Another strength of the study, according to the researchers, is that the communication can be measured directly between the two regions.
“It unequivocally establishes a deficit in that communication in a way that the early studies could not – not only because we can isolate the genetics of the disease, but we can also measure the connectivity between these structures directly,” said Dr. Gordon.
“The 22q11 deletion mouse model allows us to explore how these mutations alter brain function and the abnormal behavior that we see in schizophrenia patients. This is exactly what our study and our research program on 22q11, in general, has accomplished,” said Dr. Gogos.
“We now know that one of the consequences of that deletion is to disrupt functional communication between these two brain regions, and we have evidence from the study that the disruption actually has an impact on a cognitive behavior that is disrupted in patients, so it gives us a really strong indication of how the deletion can contribute to the development of schizophrenia,” he added. “It is possible that similar abnormalities in functional connectivity may also account for other symptoms of the disease, and can be used to better assess treatment response, and, most importantly, to develop new medications.”
Next, the researchers plan to test the structural links between the hippocampus and prefrontal cortex, since it appears likely that synchrony between these two regions is mediated through anatomical connections. The researchers will examine how the anatomical and synaptic properties of these connections change in this mouse model and will aim to identify the genes that account for this change.

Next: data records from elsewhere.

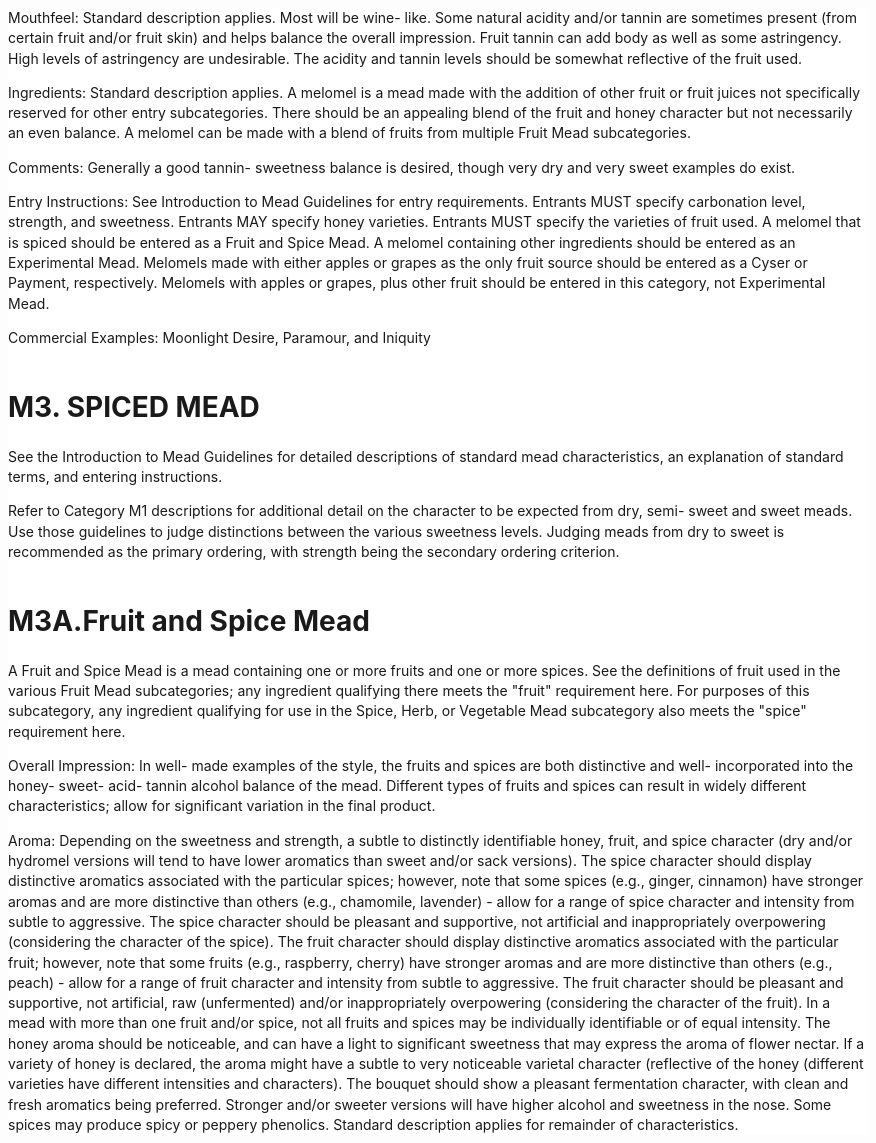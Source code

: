 Mouthfeel: Standard description applies. Most will be wine- like. Some natural acidity and/or tannin are sometimes present (from certain fruit and/or fruit skin) and helps balance the overall impression. Fruit tannin can add body as well as some astringency. High levels of astringency are undesirable. The acidity and tannin levels should be somewhat reflective of the fruit used.

Ingredients: Standard description applies. A melomel is a mead made with the addition of other fruit or fruit juices not specifically reserved for other entry subcategories. There should be an appealing blend of the fruit and honey character but not necessarily an even balance. A melomel can be made with a blend of fruits from multiple Fruit Mead subcategories.

Comments: Generally a good tannin- sweetness balance is desired, though very dry and very sweet examples do exist.

Entry Instructions: See Introduction to Mead Guidelines for entry requirements. Entrants MUST specify carbonation level, strength, and sweetness. Entrants MAY specify honey varieties. Entrants MUST specify the varieties of fruit used. A melomel that is spiced should be entered as a Fruit and Spice Mead. A melomel containing other ingredients should be entered as an Experimental Mead. Melomels made with either apples or grapes as the only fruit source should be entered as a Cyser or Payment, respectively. Melomels with apples or grapes, plus other fruit should be entered in this category, not Experimental Mead.

Commercial Examples: Moonlight Desire, Paramour, and Iniquity

# M3. SPICED MEAD

See the Introduction to Mead Guidelines for detailed descriptions of standard mead characteristics, an explanation of standard terms, and entering instructions.

Refer to Category M1 descriptions for additional detail on the character to be expected from dry, semi- sweet and sweet meads. Use those guidelines to judge distinctions between the various sweetness levels. Judging meads from dry to sweet is recommended as the primary ordering, with strength being the secondary ordering criterion.

# M3A.Fruit and Spice Mead

A Fruit and Spice Mead is a mead containing one or more fruits and one or more spices. See the definitions of fruit used in the various Fruit Mead subcategories; any ingredient qualifying there meets the "fruit" requirement here. For purposes of this subcategory, any ingredient qualifying for use in the Spice, Herb, or Vegetable Mead subcategory also meets the "spice" requirement here.

Overall Impression: In well- made examples of the style, the fruits and spices are both distinctive and well- incorporated into the honey- sweet- acid- tannin alcohol balance of the mead. Different types of fruits and spices can result in widely different characteristics; allow for significant variation in the final product.

Aroma: Depending on the sweetness and strength, a subtle to distinctly identifiable honey, fruit, and spice character (dry and/or hydromel versions will tend to have lower aromatics than sweet and/or sack versions). The spice character should display distinctive aromatics associated with the particular spices; however, note that some spices (e.g., ginger, cinnamon) have stronger aromas and are more distinctive than others (e.g., chamomile, lavender) - allow for a range of spice character and intensity from subtle to aggressive. The spice character should be pleasant and supportive, not artificial and inappropriately overpowering (considering the character of the spice). The fruit character should display distinctive aromatics associated with the particular fruit; however, note that some fruits (e.g., raspberry, cherry) have stronger aromas and are more distinctive than others (e.g., peach) - allow for a range of fruit character and intensity from subtle to aggressive. The fruit character should be pleasant and supportive, not artificial, raw (unfermented) and/or inappropriately overpowering (considering the character of the fruit). In a mead with more than one fruit and/or spice, not all fruits and spices may be individually identifiable or of equal intensity. The honey aroma should be noticeable, and can have a light to significant sweetness that may express the aroma of flower nectar. If a variety of honey is declared, the aroma might have a subtle to very noticeable varietal character (reflective of the honey (different varieties have different intensities and characters). The bouquet should show a pleasant fermentation character, with clean and fresh aromatics being preferred. Stronger and/or sweeter versions will have higher alcohol and sweetness in the nose. Some spices may produce spicy or peppery phenolics. Standard description applies for remainder of characteristics.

Authors of the Nature study are Torfi Sigurdsson, Kimberly L. Stark, Maria Karayiorgou, Joseph A. Gogos and Joshua A. Gordon.
This study was supported in part by the Simons Foundation, the National Institute of Mental Health (NIMH), and the Lieber Center of Schizophrenia Research and Treatment.
Contrary to popular belief, schizophrenia is not a split personality; it is a chronic, severe, and disabling brain disorder that affects just over one percent of the adult population and is characterized by loss of contact with reality (psychosis), hallucinations (usually, hearing voices), firmly held false beliefs (delusions), abnormal thinking, a restricted range of emotions (flattened affect) or inappropriate and disorganized behavior, social withdrawal, and diminished motivation.
The disease often strikes in the early adult years, and although many individuals experience some recovery, many others experience substantial and lifelong disability. People with schizophrenia often have problems functioning in society and in
relationships and are over-represented on disability rolls and among the homeless and imprisoned.
What precisely causes schizophrenia is not known, but current research suggests a combination of hereditary and environmental factors. Fundamentally, however, it is a biologic problem (involving changes in the brain), not one caused by poor parenting
or a mentally unhealthy environment.